Clinical Trial Details
— Status: Not yet recruiting
Administrative data
NCT number |
NCT05725083 |
Other study ID # |
Epidural vs ESPB in PCNL |
Secondary ID |
|
Status |
Not yet recruiting |
Phase |
N/A
|
First received |
|
Last updated |
|
Start date |
January 11, 2024 |
Est. completion date |
December 2025 |
Study information
Verified date |
January 2024 |
Source |
Assiut University |
Contact |
keroles Heshmat Ghaly, MBBS |
Phone |
01271655519 |
Email |
kero.heshoo[@]gmail.com |
Is FDA regulated |
No |
Health authority |
|
Study type |
Interventional
|
Clinical Trial Summary
compare the efficacy of Lower Thoracic Epidural with Erector spinae plane block (ESPB) for
post-operative analgesia after Percutaneous Nephrolithotomy with a hypothesis that both Lower
Thoracic Epidural and Erector spinae plane block are effective in providing post-operative
analgesia.
Description:
Percutaneous nephrolithotomy (PCNL) is the treatment of choice for patients with multiple or
complex kidney or upper urinary tract stones, which necessitates the meticulous
multi-modality analgesia due to mild to moderate pain originated from renal capsule dilation
or nephrostomy-tube-related stress during the first 24 h after operation.
The main sources of the acute pain after PCNL are visceral pain originating from the kidneys
and ureters, and somatic pain from the site incision. Renal pain is conducted through T10-L1
spinal nerves while ureter pain is conducted through T10-L2. Moreover, cutaneous innervation
of the site of the incision is predominantly supplied by T10-T11 (T8-T12) because the
incision site and tract for PCNL is usually used in the tenth to eleventh intercostal space,
or in the subcostal area Blockade of both somatic and visceral nerves that innervate skin,
muscle, kidneys, and ureters is required for the achievement of adequate analgesia after
PCNL. Complete blockade of unilateral spinal nerves from T10 to L2 can provide sufficient
analgesia during PCNL. This can be achieved by several regional techniques such as Lower
Thoracic Epidural , Thoracic paravertebral block, Transversus abdominis block, Erector spinae
block, and peri-tubal local anaesthetic infiltration .

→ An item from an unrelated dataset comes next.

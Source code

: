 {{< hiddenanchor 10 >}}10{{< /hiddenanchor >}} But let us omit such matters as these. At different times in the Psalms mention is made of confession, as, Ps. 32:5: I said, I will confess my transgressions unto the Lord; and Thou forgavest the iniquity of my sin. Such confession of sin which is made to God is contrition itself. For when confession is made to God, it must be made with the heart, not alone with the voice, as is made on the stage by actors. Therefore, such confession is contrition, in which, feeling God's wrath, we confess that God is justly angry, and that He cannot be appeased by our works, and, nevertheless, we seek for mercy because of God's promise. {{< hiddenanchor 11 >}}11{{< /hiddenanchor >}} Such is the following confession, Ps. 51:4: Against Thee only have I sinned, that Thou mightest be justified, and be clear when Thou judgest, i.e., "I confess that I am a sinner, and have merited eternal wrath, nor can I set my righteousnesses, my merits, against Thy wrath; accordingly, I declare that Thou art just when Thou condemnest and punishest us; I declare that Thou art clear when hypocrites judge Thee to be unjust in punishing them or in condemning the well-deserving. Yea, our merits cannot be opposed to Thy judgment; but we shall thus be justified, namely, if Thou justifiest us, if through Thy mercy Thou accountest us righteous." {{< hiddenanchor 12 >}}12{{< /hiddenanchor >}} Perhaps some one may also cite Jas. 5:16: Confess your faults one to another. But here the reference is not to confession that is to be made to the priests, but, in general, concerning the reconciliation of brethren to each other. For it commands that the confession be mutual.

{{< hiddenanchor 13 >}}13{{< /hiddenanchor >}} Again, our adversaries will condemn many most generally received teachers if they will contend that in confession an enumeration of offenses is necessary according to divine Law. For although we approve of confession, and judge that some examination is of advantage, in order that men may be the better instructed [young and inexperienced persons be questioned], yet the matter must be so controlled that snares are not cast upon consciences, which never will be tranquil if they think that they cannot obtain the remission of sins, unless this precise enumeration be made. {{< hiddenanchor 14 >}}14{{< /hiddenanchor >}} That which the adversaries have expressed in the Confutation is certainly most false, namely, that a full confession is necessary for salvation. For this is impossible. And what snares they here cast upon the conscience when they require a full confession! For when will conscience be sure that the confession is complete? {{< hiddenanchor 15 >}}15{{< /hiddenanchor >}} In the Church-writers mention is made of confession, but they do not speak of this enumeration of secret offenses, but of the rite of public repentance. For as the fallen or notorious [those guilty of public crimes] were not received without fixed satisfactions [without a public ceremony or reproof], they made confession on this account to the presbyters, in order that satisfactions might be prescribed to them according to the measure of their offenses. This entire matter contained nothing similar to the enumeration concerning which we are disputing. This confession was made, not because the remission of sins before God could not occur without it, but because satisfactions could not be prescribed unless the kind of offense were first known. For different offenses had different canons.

PCNL surgery also has an increased risk for postoperative pulmonary complications because the
procedure is performed near the diaphragm, especially, when approached through the upper pole
of the kidney which increases the possibility of pleural and lung injuries. with poor control
of the postoperative pain, this can result in decreased inspiratory and vital capacities and
increase the incidence of lung atelectasis and postoperative hypoxemia. Multimodal analgesia
techniques are utilized broadly to manage postoperative pain. The concept of multimodal
analgesia implies not only providing analgesic drugs, but also performing nerve blocks with
local anaesthetics.
Since Forrero et al. first described the Erector Spinae Plane Block (ESPB), the indications
and clinical use of the block for different surgical interventions have been growing .
Although, ESPB is an interfascial plane block, anatomical studies support the idea that some
of its clinical benefit may derive from spread to the paravertebral and epidural space.
Regional anesthesia may reduce the rate of chronic pain after surgery . Thoracic epidural
blockade (TEB) using local anesthetic agents has been widely regarded as the gold standard
for analgesia and reduction of associated complications following surgery.
Epidural analgesia was first accomplished by blockage with local anesthetics, and bupivacaine
has been called the local anesthetic of choice for epidural infusion.. Epidural local
anesthetics have been administered by continuous infusion in an attempt to minimize side
effects , Nevertheless, hypotension as well as motor block , numbness , nausea and urinary
retention have occurred.
Good analgesia from an epidural block can result in relieving postoperative pain , early
extubation, better ventilatory mechanics and gas exchange and reduced rates of lung collapse,
pneumonia and pain . However, the technique requires highly trained medical staff not only
for insertion and removal of the epidural catheter but also for the management of the
continuous infusion of pain medication. The risks associated with insertion of the epidural
include accidental dural puncture, inadvertent high block, local anesthetic toxicity and
total spinal anesthesia (inadvertent spinal injection of an epidural dose of local
anesthetic), nerve injury, epidural hematoma and abscess are rare but serious complications.
Epidural is not a suitable technique for all patients and is contraindicated in patients with
local infection, previous spinal surgery, disorders of blood clotting and in those taking
anti-coagulant and anti-platelet therapy .
Thus, in the current study the investigators aim to compare the post-operative analgesic
effect of Lower Thoracic Epidural with that of ESPB after Percutaneous Nephrolithotomy.